August 12, 2020 4:46 PM

By Marcelo Rochabrun

SAO PAULO (Reuters) - Low-cost carrier JetSMART is fast-tracking its expansion plans to Peru and potentially Colombia and Brazil, its chief executive told Reuters, even as airlines, in Latin American in particular, are scaling down their fleets and ambitions.

Chile-based JetSMART is in the enviable position of having well-funded private equity backers such as Indigo Partners, which also owns stakes in Denver-based Frontier Airlines and Hungarian carrier Wizz Air , during the pandemic.

In expanding to other South American domestic markets, JetSMART will directly challenge the region's leaders, LATAM Airlines Group (NYSE: LTM) and Avianca Holdings , both of which filed for bankruptcy restructuring in May due to the crisis.

JetSMART CEO Estuardo Ortiz said the pandemic has given the upstart airline an incentive to accelerate aspects of its expansion to deploy its narrowbody Airbus planes to markets with more demand.

"We had already thought about flying domestically in Peru, originally maybe in 2022, but we brought that plan forward," Ortiz said. "We are now working to begin operating JetSmart Peru at the beginning of 2021, because clearly we need to bring planes to where there is demand."

JetSMART, which has a fleet of 17 jets, had planned to fly 100 planes by 2026, but it may have to push back that goal by about two years, Ortiz said.

Avianca pulled out of Peru in May, leaving its coveted Lima-Cuzco slots up for grabs.
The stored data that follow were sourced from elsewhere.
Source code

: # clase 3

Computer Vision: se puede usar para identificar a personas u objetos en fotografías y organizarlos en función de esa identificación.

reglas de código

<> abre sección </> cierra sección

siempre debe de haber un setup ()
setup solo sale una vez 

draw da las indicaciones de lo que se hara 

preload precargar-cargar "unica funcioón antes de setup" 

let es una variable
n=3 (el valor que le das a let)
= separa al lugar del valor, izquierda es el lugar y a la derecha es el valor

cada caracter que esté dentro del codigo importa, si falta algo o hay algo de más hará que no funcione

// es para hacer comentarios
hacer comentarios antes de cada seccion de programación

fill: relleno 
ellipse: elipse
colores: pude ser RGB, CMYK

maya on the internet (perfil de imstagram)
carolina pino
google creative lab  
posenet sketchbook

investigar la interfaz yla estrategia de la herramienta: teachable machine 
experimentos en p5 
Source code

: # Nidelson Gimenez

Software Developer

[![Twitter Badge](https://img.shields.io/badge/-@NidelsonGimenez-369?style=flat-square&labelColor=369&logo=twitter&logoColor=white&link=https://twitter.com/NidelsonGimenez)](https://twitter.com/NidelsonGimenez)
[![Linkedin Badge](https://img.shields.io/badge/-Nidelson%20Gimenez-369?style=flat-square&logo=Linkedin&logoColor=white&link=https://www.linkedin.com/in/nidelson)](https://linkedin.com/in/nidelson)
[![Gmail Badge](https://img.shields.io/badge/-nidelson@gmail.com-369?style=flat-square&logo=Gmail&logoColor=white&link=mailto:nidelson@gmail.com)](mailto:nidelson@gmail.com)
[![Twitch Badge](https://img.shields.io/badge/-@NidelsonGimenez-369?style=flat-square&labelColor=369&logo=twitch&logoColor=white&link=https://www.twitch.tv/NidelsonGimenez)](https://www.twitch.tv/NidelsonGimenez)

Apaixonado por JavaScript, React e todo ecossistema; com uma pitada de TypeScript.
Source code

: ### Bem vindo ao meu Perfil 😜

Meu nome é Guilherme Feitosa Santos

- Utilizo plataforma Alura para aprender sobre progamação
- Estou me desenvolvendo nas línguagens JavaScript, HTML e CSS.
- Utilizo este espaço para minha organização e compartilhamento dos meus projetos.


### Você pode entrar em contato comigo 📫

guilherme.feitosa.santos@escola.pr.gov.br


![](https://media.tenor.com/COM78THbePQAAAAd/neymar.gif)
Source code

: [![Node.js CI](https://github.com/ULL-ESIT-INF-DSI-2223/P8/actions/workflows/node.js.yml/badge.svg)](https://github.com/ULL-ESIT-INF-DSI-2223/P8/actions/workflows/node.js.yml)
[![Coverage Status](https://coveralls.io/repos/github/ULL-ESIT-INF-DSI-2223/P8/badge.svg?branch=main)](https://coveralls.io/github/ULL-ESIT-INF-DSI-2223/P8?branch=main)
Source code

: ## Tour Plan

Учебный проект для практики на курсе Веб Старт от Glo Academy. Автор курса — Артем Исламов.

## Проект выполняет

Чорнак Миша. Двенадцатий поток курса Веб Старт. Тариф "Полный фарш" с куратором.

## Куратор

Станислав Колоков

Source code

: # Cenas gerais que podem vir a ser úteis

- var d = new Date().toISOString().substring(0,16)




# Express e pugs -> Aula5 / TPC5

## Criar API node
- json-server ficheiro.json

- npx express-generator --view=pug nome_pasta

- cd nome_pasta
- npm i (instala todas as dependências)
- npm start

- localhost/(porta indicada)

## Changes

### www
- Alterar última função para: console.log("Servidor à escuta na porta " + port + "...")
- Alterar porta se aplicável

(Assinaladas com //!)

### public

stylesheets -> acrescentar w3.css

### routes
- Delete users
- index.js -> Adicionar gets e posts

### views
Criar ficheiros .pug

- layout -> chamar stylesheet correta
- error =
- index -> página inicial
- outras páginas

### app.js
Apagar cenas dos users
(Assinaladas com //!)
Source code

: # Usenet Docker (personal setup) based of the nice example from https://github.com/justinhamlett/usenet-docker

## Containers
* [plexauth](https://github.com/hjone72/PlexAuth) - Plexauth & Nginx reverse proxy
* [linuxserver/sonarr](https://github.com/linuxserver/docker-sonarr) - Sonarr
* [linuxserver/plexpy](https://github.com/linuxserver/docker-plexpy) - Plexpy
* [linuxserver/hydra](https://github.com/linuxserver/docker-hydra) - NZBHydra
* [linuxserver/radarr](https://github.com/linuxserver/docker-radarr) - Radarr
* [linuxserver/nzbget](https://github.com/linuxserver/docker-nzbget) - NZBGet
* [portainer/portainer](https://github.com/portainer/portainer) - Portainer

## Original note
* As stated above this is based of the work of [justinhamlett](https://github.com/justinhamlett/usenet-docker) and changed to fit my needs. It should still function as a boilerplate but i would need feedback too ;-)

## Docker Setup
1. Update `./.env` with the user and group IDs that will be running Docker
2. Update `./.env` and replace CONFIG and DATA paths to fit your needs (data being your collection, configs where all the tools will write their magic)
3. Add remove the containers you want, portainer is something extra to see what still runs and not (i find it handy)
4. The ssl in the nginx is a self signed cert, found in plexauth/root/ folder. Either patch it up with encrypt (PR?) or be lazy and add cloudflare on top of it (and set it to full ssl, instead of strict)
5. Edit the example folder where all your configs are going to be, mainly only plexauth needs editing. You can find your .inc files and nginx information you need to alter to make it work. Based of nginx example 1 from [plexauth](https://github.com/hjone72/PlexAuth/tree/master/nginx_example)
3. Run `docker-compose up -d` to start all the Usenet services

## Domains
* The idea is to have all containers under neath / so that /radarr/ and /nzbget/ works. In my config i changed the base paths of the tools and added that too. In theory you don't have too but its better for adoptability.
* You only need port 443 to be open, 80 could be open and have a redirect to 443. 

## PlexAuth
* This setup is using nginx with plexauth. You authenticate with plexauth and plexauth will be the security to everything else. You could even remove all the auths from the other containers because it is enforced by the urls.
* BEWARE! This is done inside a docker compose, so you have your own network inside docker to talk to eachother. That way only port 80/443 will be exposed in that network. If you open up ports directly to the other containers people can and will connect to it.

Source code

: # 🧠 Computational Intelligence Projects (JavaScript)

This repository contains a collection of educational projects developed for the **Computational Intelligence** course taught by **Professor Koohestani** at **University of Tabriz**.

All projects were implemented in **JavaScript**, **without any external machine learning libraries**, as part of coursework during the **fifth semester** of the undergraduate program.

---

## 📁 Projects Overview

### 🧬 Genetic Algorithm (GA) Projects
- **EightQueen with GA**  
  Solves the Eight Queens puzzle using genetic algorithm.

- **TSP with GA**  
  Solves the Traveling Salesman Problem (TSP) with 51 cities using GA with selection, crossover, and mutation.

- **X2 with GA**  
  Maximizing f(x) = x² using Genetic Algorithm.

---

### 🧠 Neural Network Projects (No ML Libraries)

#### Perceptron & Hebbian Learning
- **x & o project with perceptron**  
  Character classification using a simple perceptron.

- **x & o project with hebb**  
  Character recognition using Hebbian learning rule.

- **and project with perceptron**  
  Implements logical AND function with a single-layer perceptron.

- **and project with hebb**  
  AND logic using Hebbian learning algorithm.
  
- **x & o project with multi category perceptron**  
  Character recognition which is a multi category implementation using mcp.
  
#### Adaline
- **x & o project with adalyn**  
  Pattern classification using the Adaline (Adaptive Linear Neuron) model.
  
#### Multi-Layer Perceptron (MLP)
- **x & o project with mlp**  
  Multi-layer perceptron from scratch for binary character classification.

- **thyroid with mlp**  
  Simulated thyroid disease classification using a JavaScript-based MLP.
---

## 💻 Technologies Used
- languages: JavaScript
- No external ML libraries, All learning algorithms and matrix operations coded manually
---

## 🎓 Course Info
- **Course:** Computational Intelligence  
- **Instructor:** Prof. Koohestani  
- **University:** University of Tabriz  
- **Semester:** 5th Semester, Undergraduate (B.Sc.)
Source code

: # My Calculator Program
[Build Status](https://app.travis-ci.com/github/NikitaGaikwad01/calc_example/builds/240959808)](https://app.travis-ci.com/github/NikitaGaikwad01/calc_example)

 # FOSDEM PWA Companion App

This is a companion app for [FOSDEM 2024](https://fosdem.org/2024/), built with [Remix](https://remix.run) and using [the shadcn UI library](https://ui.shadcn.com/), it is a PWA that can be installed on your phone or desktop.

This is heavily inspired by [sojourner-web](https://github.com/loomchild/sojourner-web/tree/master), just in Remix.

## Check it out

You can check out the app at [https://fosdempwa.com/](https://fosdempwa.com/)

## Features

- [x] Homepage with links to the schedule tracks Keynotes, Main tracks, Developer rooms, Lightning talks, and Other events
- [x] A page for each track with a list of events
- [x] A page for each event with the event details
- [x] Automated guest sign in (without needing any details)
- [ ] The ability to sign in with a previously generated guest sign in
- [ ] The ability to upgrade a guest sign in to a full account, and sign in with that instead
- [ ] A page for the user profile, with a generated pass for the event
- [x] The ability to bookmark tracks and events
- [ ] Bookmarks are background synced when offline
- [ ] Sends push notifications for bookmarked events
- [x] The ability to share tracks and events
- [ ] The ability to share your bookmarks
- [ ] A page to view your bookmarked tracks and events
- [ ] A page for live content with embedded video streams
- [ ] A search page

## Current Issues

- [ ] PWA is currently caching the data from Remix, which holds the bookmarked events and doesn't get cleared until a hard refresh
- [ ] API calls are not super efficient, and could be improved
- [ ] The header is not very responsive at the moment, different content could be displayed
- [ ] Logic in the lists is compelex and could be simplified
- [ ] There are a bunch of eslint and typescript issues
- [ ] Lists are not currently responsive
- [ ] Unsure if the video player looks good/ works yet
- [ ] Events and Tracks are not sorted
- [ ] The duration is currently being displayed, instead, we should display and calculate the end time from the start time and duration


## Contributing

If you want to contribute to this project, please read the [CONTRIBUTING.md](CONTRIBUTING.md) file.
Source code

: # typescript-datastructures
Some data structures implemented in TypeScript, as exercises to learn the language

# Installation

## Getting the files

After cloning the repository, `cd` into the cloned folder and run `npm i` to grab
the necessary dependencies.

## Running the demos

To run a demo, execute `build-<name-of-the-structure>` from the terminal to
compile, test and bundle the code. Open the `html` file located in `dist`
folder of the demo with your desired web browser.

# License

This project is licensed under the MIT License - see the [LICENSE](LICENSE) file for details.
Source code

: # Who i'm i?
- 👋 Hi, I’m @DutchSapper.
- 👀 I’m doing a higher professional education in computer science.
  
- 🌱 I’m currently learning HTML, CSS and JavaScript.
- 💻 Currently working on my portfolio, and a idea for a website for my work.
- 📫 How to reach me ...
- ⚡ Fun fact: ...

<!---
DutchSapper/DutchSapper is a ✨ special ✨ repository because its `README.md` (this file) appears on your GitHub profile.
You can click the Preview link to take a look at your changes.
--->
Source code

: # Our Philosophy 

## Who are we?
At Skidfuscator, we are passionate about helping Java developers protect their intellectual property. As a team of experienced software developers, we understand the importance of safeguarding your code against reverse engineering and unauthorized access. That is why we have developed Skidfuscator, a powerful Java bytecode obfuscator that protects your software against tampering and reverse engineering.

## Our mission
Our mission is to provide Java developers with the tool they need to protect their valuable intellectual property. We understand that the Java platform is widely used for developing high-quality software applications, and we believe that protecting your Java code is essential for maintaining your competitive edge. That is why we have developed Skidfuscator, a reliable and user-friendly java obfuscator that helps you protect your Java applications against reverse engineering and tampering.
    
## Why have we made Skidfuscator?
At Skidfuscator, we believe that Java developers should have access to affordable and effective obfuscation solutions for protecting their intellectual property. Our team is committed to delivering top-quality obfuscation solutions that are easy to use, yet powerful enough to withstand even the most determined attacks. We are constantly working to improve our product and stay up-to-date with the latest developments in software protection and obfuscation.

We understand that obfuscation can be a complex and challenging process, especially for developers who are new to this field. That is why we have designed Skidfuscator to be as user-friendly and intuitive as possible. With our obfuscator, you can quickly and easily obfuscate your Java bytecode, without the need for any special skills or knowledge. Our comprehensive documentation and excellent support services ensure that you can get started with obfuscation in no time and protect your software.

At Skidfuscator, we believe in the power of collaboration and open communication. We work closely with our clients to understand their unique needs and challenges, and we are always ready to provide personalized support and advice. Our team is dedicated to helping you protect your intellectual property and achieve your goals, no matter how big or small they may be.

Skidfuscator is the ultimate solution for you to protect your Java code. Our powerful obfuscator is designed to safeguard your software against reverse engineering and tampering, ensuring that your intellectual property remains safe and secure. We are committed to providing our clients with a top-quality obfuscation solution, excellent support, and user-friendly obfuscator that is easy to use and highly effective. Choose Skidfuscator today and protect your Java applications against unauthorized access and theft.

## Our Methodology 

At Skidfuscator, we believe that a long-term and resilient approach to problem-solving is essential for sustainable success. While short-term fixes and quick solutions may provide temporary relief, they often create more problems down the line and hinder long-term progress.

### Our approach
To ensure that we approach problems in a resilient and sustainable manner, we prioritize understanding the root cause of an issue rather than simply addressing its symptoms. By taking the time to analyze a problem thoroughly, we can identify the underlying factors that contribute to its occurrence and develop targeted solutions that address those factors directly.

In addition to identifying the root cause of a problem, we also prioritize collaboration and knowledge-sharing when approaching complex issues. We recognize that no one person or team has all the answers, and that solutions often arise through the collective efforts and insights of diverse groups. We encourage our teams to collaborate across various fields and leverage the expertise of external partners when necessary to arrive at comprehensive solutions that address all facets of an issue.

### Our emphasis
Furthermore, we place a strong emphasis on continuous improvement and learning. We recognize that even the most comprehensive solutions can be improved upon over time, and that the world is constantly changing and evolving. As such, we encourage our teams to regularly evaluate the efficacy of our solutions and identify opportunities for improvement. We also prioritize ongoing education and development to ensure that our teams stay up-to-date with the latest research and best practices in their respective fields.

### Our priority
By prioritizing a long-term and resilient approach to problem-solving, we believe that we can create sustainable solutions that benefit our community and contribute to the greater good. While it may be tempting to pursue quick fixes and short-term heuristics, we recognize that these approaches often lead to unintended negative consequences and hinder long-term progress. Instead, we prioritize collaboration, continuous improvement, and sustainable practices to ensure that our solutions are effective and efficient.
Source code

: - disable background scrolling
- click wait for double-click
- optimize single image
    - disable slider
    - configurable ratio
It also fired almost 1,000 employees including pilots.

Like most industry executives, Ortiz believes domestic flights will bounce back faster than international travel. In Latin America, that means flying domestically in more countries.

"If the recovery is very slow for international travel, that means we have to accelerate our plans for new domestic operations," Ortiz said. "We have watched Colombia and Brazil closely for some time."

Reuters first reported in June that JetSMART had presented the Brazilian government with a plan for domestic flights.

Indigo Partners has been making bullish bets despite the coronavirus crisis. It tried unsuccessfully to buy Virgin Australia out of bankruptcy and has maintained firm orders with Airbus (NYSE: AIR) to buy more than 400 planes for its carriers.

"At the beginning of next year, we will evaluate trends and decide if we enter another country," Ortiz said.